Indeed, these pellets were noticeably better than any others I’d used, producing a steady burn and more smoke flavor than I’ve had with others. I decided to track down Fast Eddy Maurin by phone.
Maurin is a “Pellethead,” a subset of barbecue enthusiasts who swear by pill-sized capsules of wood. This group was built off Pelletheads.com, which went dark when forum founder Larry Hill died in 2017.
“It was amazing—that forum got more than two million clicks a month,” Maurin says. “That’s one of the biggest mistakes I ever made, not buying that forum and keeping all of that information intact. The amount of information that was on there was just unbelievable.”
Maurin’s got plenty of his own info, of course. “I’ve been in the pellet game a long, long time, and there’s a lot of smoke and mirrors in this pellet world,” he says. “I’ve used everybody’s stuff.”

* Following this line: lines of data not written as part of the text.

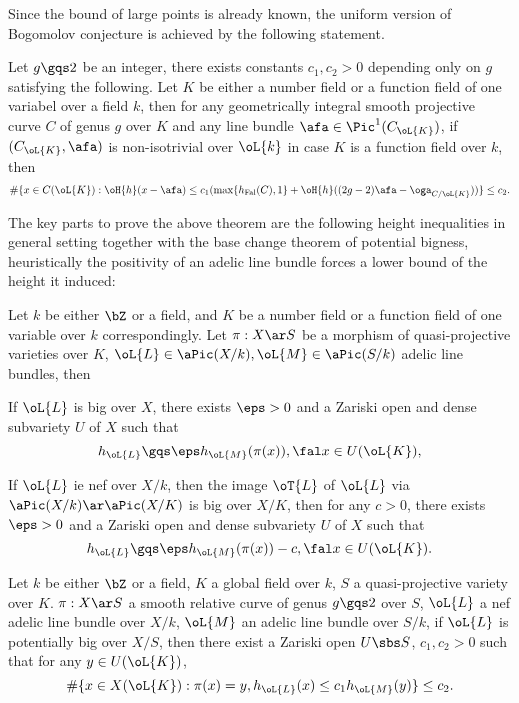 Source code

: \documentclass[article, a4paper, twoside]{universal}
\begin{document}
Since the bound of large points is already known, the uniform version of Bogomolov conjecture is achieved by the following statement.
\begin{thm}
	Let $g\gqs2$ be an integer, there exists constants $c_{1},c_{2}>0$ depending only on $g$ satisfying the following. Let $K$ be either a number field or a function field of one variabel over a field $k$, then for any geometrically integral smooth projective curve $C$ of genus $g$ over $K$ and any line bundle $\afa\in\Pic^{1}(C_{\oL{K}})$, if $(C_{\oL{K}},\afa)$ is non-isotrivial over $\oL{k}$ in case $K$ is a function field over $k$, then
	\[
		\#\{x\in C(\oL{K}):\oH{h}(x-\afa)\leq c_{1}(\max\{h_{\mathrm{Fal}}(C),1\}+\oH{h}((2g-2)\afa-\oga_{C/\oL{K}}))\}\leq c_{2}.
	\]
\end{thm}


The key parts to prove the above theorem are the following height inequalities in general setting together with the base change theorem of potential bigness, heuristically the positivity of an adelic line bundle forces a lower bound of the height it induced:
\begin{thm}[{\cite[Theorem~5.3.5]{YZ2021}}]
	Let $k$ be either $\bZ$ or a field, and $K$ be a number field or a function field of one variable over $k$ correspondingly. Let $\pi:X\ar S$ be a morphism of quasi-projective varieties over $K$, $\oL{L}\in\aPic(X/k),\oL{M}\in\aPic(S/k)$ adelic line bundles, then
	\begin{enr}
		\item If $\oL{L}$ is big over $X$, there exists $\eps>0$ and a Zariski open and dense subvariety $U$ of $X$ such that
		\[
			h_{\oL{L}}\gqs\eps h_{\oL{M}}(\pi(x)), \fal x\in U(\oL{K}),
		\]
		\item If $\oL{L}$ ie nef over $X/k$, then the image $\oT{L}$ of $\oL{L}$ via $\aPic(X/k)\ar\aPic(X/K)$ is big over $X/K$, then for any $c>0$, there exists $\eps>0$ and a Zariski open and dense subvariety $U$ of $X$ such that
		\[
			h_{\oL{L}}\gqs\eps h_{\oL{M}}(\pi(x))-c, \fal x\in U(\oL{K}).
		\]
	\end{enr}
\end{thm}

\begin{thm}
	Let $k$ be either $\bZ$ or a field, $K$ a global field over $k$, $S$ a quasi-projective variety over $K$. $\pi:X\ar S$ a smooth relative curve of genus $g\gqs2$ over $S$, $\oL{L}$ a nef adelic line bundle over $X/k$, $\oL{M}$ an adelic line bundle over $S/k$, if $\oL{L}$ is potentially big over $X/S$, then there exist a Zariski open $U\sbs S$, $c_{1},c_{2}>0$ such that for any $y\in U(\oL{K})$,
	\[
		\#\{x\in X(\oL{K}):\pi(x)=y, h_{\oL{L}}(x)\leq c_{1}h_{\oL{M}}(y)\}\leq c_{2}.
	\]
\end{thm}
\end{document}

A few years ago, Maurin made a breakthrough when he met a man who owns a mill in Southeast Missouri. “He’s hugely passionate about barbecue, and he and I got to talking and it was like ‘holy cow,’” he says.
Before long, the two were teaming up to bag and sell pellets made from a blend of post oak and red oak. “There are some secrets to the quality of the wood we get and how we handle it,” Maurin says. “I would say it’s the greenest that anyone can press a wood pellet. That’s what gives you more flavor.”
The wood listed on a typical bag of pellets has “a lot of hocus-pocus,” Maurin says, as most pellets are made from whatever is convenient to the mill that’s pressing pellets.
“There’s a lot of material from flooring plants, which is mostly white oak,” he says. “White oak is a good wood to cook with, but it’s a mild flavor.”
Unfortunately, I couldn’t get much else out of Maurin. While the internet has turned many of the techniques used to make great ’cue into common knowledge, the secret to great pellets is still closely held. Maurin says the pelletizing process his partner uses includes some secrets “that he won’t give out to anybody.” The “he” is also a secret, as Maurin won’t disclose the name of the log broker he works with.
“It really comes down to the type of wood and trying to get your hands on that much post oak and red oak,” he says. “Post oak is a very pungent wood and it’s very hard to come by. I had not run across anything like these pellets in the marketplace.”